Nessa perspectiva, o que significa a memória e a verdade? Significa revisitar a história desse período, conectando os fatos passados com os atuais e relacionando-os com outras violações dos direitos civis, entre eles o direito à informação. Com o intuito de promover uma cultura em direitos humanos, o Plano Nacional de Educação em Direitos Humanos (PNEDH) de 2008 foi concebido tendo em vista que, no país, “como na maioria dos países latino-americanos, a temática dos direitos humanos adquiriu elevada significação histórica, como resposta à extensão das formas de violência social e política vivenciadas nas décadas de 1960 e 1970” (PNEDH, p. 22). E, em virtude disso, “a educação em direitos humanos, ao longo de todo o processo de redemocratização e de fortalecimento do regime democrático, tem buscado contribuir para dar sustentação às ações de promoção, proteção e defesa dos direitos humanos, e de reparação das violações” (PNEDH, p. 26).
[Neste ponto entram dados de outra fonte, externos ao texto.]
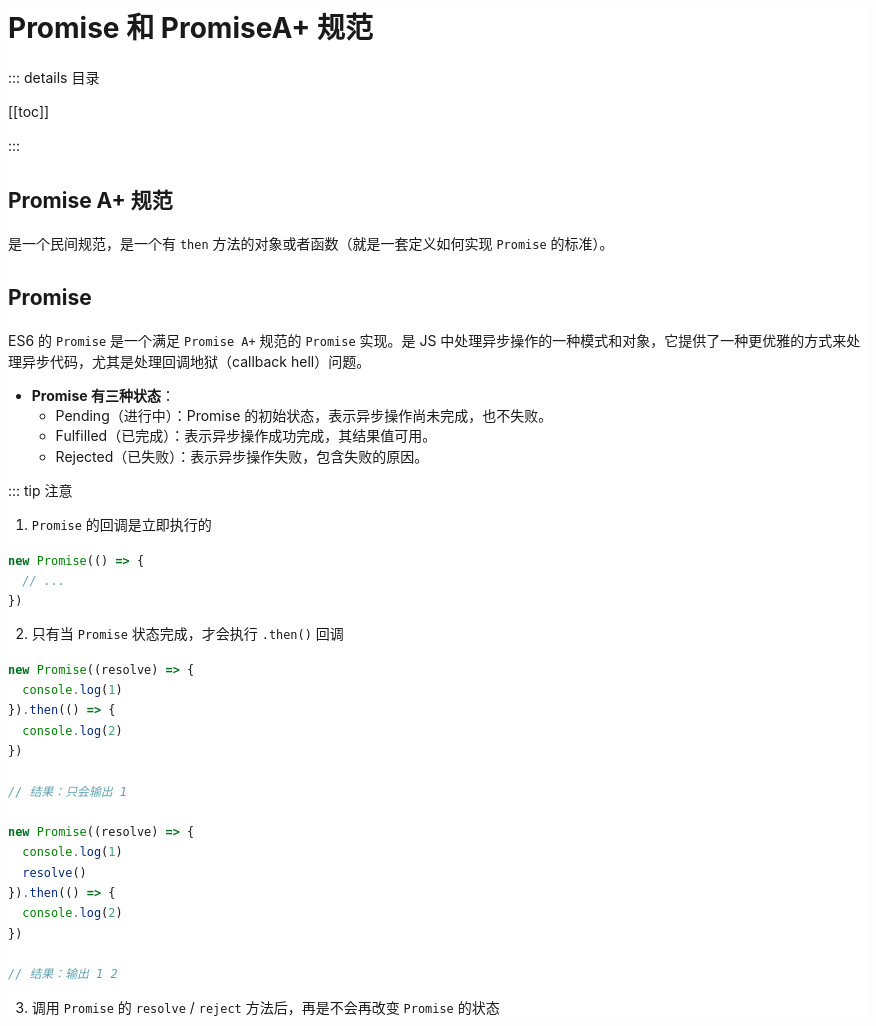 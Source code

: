 # Promise 和 PromiseA+ 规范

::: details 目录

[[toc]]

:::

## Promise A+ 规范

是一个民间规范，是一个有 `then` 方法的对象或者函数（就是一套定义如何实现 `Promise` 的标准）。

## Promise

ES6 的 `Promise` 是一个满足 `Promise A+` 规范的 `Promise` 实现。是 JS 中处理异步操作的一种模式和对象，它提供了一种更优雅的方式来处理异步代码，尤其是处理回调地狱（callback hell）问题。

- **Promise 有三种状态**：
  - Pending（进行中）：Promise 的初始状态，表示异步操作尚未完成，也不失败。
  - Fulfilled（已完成）：表示异步操作成功完成，其结果值可用。
  - Rejected（已失败）：表示异步操作失败，包含失败的原因。

::: tip 注意

1. `Promise` 的回调是立即执行的

```js
new Promise(() => {
  // ...
})
```

2. 只有当 `Promise` 状态完成，才会执行 `.then()` 回调

```js
new Promise((resolve) => {
  console.log(1)
}).then(() => {
  console.log(2)
})

// 结果：只会输出 1

new Promise((resolve) => {
  console.log(1)
  resolve()
}).then(() => {
  console.log(2)
})

// 结果：输出 1 2
```

3. 调用 `Promise` 的 `resolve` / `reject` 方法后，再是不会再改变 `Promise` 的状态
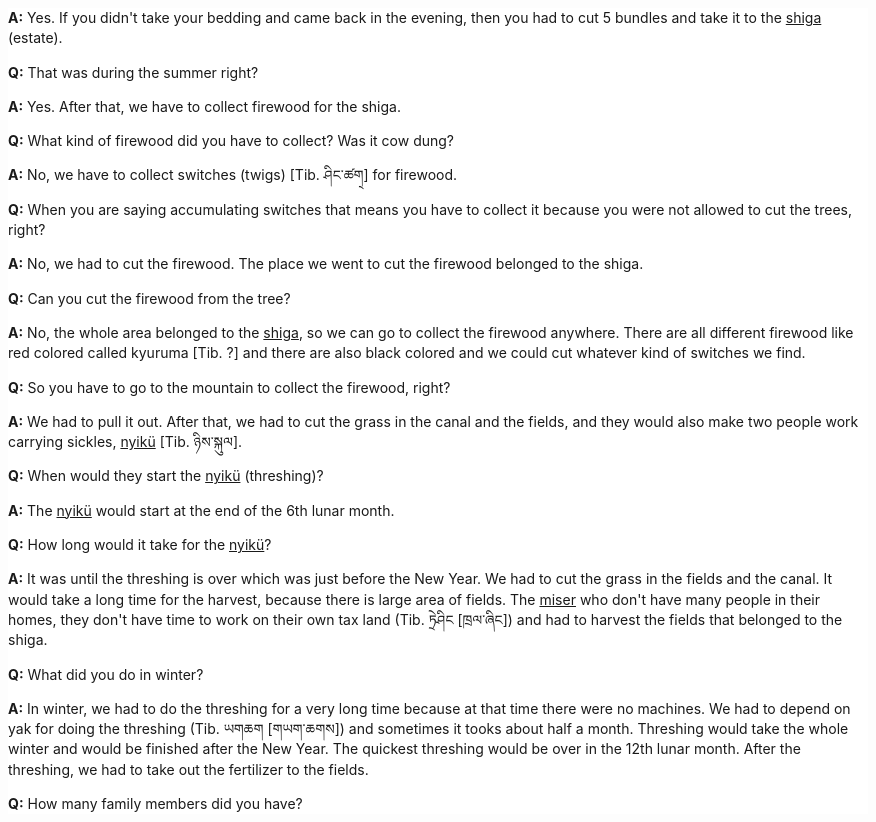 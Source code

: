 **A:**  Yes. If you didn't take your bedding and came back in the evening, then you had to cut 5 bundles and take it to the <a href="#" data-tooltip="[tib. གཞིས་ཀ]** A manorial estate.">shiga</a> (estate).   

**Q:**  That was during the summer right?   

**A:**  Yes. After that, we have to collect firewood for the shiga.   

**Q:**  What kind of firewood did you have to collect? Was it cow dung?   

**A:**  No, we have to collect switches (twigs) [Tib. ཤིང་ཚག྄] for firewood.   

**Q:**  When you are saying accumulating switches that means you have to collect it because you were not allowed to cut the trees, right?   

**A:**  No, we had to cut the firewood. The place we went to cut the firewood belonged to the shiga.   

**Q:**  Can you cut the firewood from the tree?   

**A:**  No, the whole area belonged to the <a href="#" data-tooltip="[tib. གཞིས་ཀ]** A manorial estate.">shiga</a>, so we can go to collect the firewood anywhere. There are all different firewood like red colored called kyuruma [Tib. ?] and there are also black colored and we could cut whatever kind of switches we find.   

**Q:**  So you have to go to the mountain to collect the firewood, right?   

**A:**  We had to pull it out. After that, we had to cut the grass in the canal and the fields, and they would also make two people work carrying sickles, <a href="#" data-tooltip="[tib. ཉིས་སྐུལ]** The name of a corvée tax that required sending a worker during the harvest and plowing periods.">nyikü</a> [Tib. ཉིས་སྐུལ].   

**Q:**  When would they start the <a href="#" data-tooltip="[tib. ཉིས་སྐུལ]** The name of a corvée tax that required sending a worker during the harvest and plowing periods.">nyikü</a> (threshing)?   

**A:**  The <a href="#" data-tooltip="[tib. ཉིས་སྐུལ]** The name of a corvée tax that required sending a worker during the harvest and plowing periods.">nyikü</a> would start at the end of the 6th lunar month.   

**Q:**  How long would it take for the <a href="#" data-tooltip="[tib. ཉིས་སྐུལ]** The name of a corvée tax that required sending a worker during the harvest and plowing periods.">nyikü</a>?   

**A:**  It was until the threshing is over which was just before the New Year. We had to cut the grass in the fields and the canal. It would take a long time for the harvest, because there is large area of fields. The <a href="#" data-tooltip="[tib. མི་སེར]** A term that can mean serf/bound subject as well as citizen, depending on context. For example, the miser of a lord would connote the bound subjects of that lord, whereas the miser of Tibet would connote citizens of Tibet.">miser</a> who don't have many people in their homes, they don't have time to work on their own tax land (Tib. ཏྲེཤིང [ཁྲལ་ཞིང]) and had to harvest the fields that belonged to the shiga.   

**Q:**  What did you do in winter?   

**A:**  In winter, we had to do the threshing for a very long time because at that time there were no machines. We had to depend on yak for doing the threshing (Tib. ཡགཆག [གཡག་ཆགས]) and sometimes it tooks about half a month. Threshing would take the whole winter and would be finished after the New Year. The quickest threshing would be over in the 12th lunar month. After the threshing, we had to take out the fertilizer to the fields.   

**Q:**  How many family members did you have?   
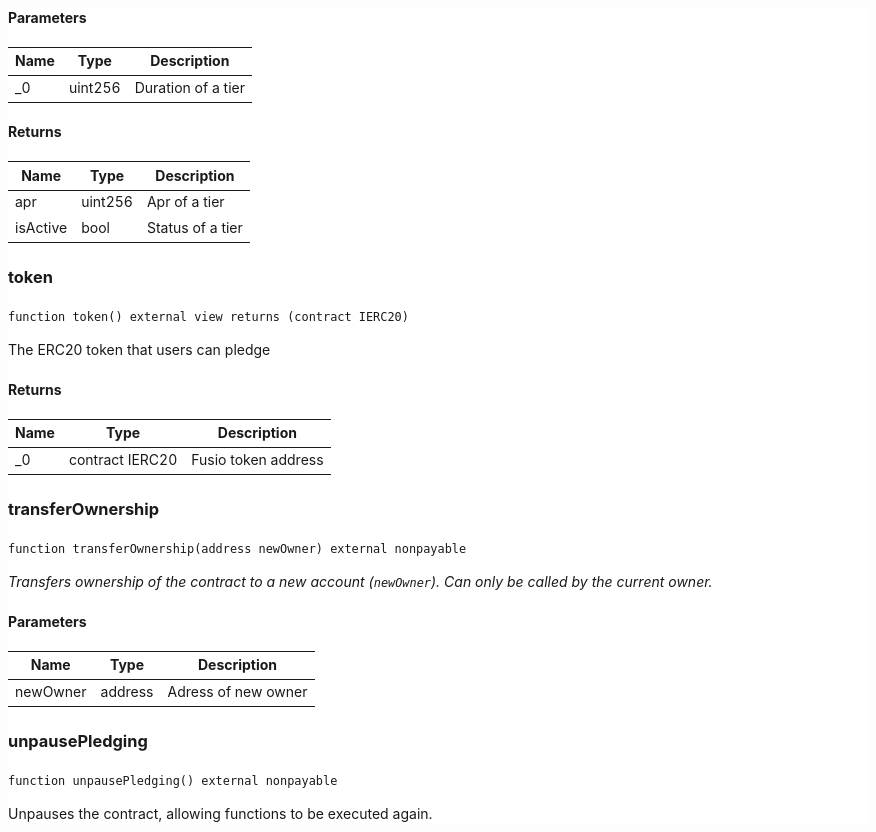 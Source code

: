 

#### Parameters

| Name | Type | Description |
|---|---|---|
| _0 | uint256 | Duration of a tier |

#### Returns

| Name | Type | Description |
|---|---|---|
| apr | uint256 | Apr of a tier |
| isActive | bool | Status of a tier |

### token

```solidity
function token() external view returns (contract IERC20)
```

The ERC20 token that users can pledge




#### Returns

| Name | Type | Description |
|---|---|---|
| _0 | contract IERC20 | Fusio token address |

### transferOwnership

```solidity
function transferOwnership(address newOwner) external nonpayable
```



*Transfers ownership of the contract to a new account (`newOwner`). Can only be called by the current owner.*

#### Parameters

| Name | Type | Description |
|---|---|---|
| newOwner | address | Adress of new owner |

### unpausePledging

```solidity
function unpausePledging() external nonpayable
```

Unpauses the contract, allowing functions to be executed again.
Assim, o tema da memória se coloca como um desafio de como se insere na sociedade, passando pela necessária reflexão em termos que a memória é seletiva, recordando e olvidando de acordo com os complexos processos mentais. Chega-se, então, à conceituação da memória como um direito. Esta memória não deve limitar-se a cumprir um compromisso restringido com as vítimas da repressão política, senão deve servir também para construir um futuro que, a partir do recordar, logre sanar e superar a herança perversa do autoritarismo.